« La musique est une invitation au voyage », affirme baudelairement Jérôme Pouly en s’adressant au public de la Salle Gaveau pour introduire le concert du soir. Véritable complément de programme de luxe, le comédien ponctuera la représentation d’interventions éclairantes sur le contexte des œuvres. Que la musique soit une invitation au voyage, c’est peu dire que Guilhem Fabre le sait, lui qui arpente chaque été la France et l’Europe à bord de son camion, apportant son piano dans les endroits les plus insolites et éloignés des circuits traditionnels de la culture avec son projet uNopia. Poète, son récital du soir montrera qu’il l’est également jusqu’au bout des doigts, exploitant un Shigeru Kawai somptueux jusque dans ses plus infimes nuances.
Son interprétation de la Fantaisie de Schumann ouvre le concert avec une éloquence inouïe. Pas une prise de parole infatuée ou impérieuse, non, un geste sensible qui chante et phrase le moindre motif en se jouant de la complexité polyphonique du discours. Au point qu’on en oublierait presque d’être attentif à la structure de l’œuvre, impeccablement restituée grâce à une main gauche guidant le propos sans pour autant imposer martialement la carrure, particulièrement irrésistible dans le premier mouvement.
Celui-ci est ardent sans être précipité, le pianiste prenant parfois le temps de faire résonner les silences et allant jusqu’à phraser les arpèges avec une délicatesse exquise. Même la dernière page de la deuxième partie, pourtant prompte à tétaniser les plus virtuoses à cause de ses incessants déplacements périlleux, est conduite, aménagée pour en montrer la progression sans la moindre raideur. Le finale, couplé à un jeu de lumière déclinant jusqu’au noir complet, est un moment d’introspection dans un climat à l’esthétique ineffable, entre passion et profondeur.
Fabre continue son exploration pianistique avec les Épigraphes antiques de Debussy. Jérôme Pouly se charge d'interpréter le poème de Pierre Louÿs mis en musique par le compositeur. Le comédien adapte son expression selon les numéros, entre précision des consonnes lorsqu’il mentionne le dieu « Pan », suggestivité allusive dans « Pour que la nuit soit propice », ou encore mystères exotiques égyptiens pour la cinquième pièce.
Tout captivants et riches soient ces textes, ils s’évanouissent dès que le pianiste sollicite son instrument. Fabre réussit à dilater le temps et l’espace, hypnotise l’auditeur par les atmosphères oniriques qu’il façonne. Ces dernières semblent toutes nimbées d’une brume insaisissable, laissant entrevoir çà et là quelques éclats, comme les colliers et les perles de la troisième pièce ou les crotales de la danseuse du quatrième numéro.

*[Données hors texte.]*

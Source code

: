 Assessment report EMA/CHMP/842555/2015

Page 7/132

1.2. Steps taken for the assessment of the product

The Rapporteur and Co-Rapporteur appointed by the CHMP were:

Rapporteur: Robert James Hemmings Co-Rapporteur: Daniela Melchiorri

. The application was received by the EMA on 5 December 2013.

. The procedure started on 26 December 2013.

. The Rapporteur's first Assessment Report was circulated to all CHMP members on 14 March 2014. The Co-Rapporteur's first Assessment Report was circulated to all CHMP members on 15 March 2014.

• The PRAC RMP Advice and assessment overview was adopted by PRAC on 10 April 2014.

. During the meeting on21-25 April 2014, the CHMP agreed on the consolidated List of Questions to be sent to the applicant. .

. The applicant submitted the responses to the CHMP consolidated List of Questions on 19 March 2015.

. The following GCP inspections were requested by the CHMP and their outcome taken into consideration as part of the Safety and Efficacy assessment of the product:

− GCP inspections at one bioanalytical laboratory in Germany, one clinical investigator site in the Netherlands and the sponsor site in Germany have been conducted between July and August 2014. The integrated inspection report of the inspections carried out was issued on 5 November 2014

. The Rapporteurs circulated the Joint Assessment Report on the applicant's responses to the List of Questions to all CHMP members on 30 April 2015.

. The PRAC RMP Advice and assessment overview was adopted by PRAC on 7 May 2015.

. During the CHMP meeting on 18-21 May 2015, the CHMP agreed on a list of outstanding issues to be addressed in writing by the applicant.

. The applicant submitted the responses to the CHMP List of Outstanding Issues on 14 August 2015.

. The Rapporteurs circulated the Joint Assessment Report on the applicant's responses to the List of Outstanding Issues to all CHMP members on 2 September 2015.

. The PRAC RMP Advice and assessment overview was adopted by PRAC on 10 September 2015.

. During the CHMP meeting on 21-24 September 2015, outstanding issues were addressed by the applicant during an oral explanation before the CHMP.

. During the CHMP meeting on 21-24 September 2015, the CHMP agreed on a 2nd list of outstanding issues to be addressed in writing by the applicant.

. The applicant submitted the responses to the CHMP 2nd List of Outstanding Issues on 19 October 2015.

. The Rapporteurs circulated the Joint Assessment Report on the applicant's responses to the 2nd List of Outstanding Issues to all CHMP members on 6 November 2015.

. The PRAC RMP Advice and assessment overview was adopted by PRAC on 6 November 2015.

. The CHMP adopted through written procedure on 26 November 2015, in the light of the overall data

Le climat de désert nocturne, encore chargé de la chaleur du jour, colore « Pour l’Egyptienne » de teintes sahariennes de légende qui semblent émaner du piano sans que le pianiste le touche. Il le sollicite pourtant, mais avec une palette de d’attaques onctueuses et douces étourdissante. Chaque pièce recueille son lot d’applaudissements, presque dommageables car brisant la dynamique du cycle.
Ce n’était pas assez d’explorer la passion amoureuse de Schumann et les paysages lointains de Debussy, il fallait bien conclure par le voyage métaphysique de la dernière sonate de Beethoven. Fabre en propose une interprétation paradoxalement très humaine. C'est un homme en proie au doute et à l’angoisse dans un premier mouvement éminemment haletant, figuré par la vélocité investie du pianiste qui se jette à corps perdu dans l’énergie du texte. Le piano vrombit, rugit, en particulier lorsque Fabre libère toute la puissance de l’instrument dans son registre grave, mais sans jamais aucune rudesse, et toujours avec cette éloquence si palpitante.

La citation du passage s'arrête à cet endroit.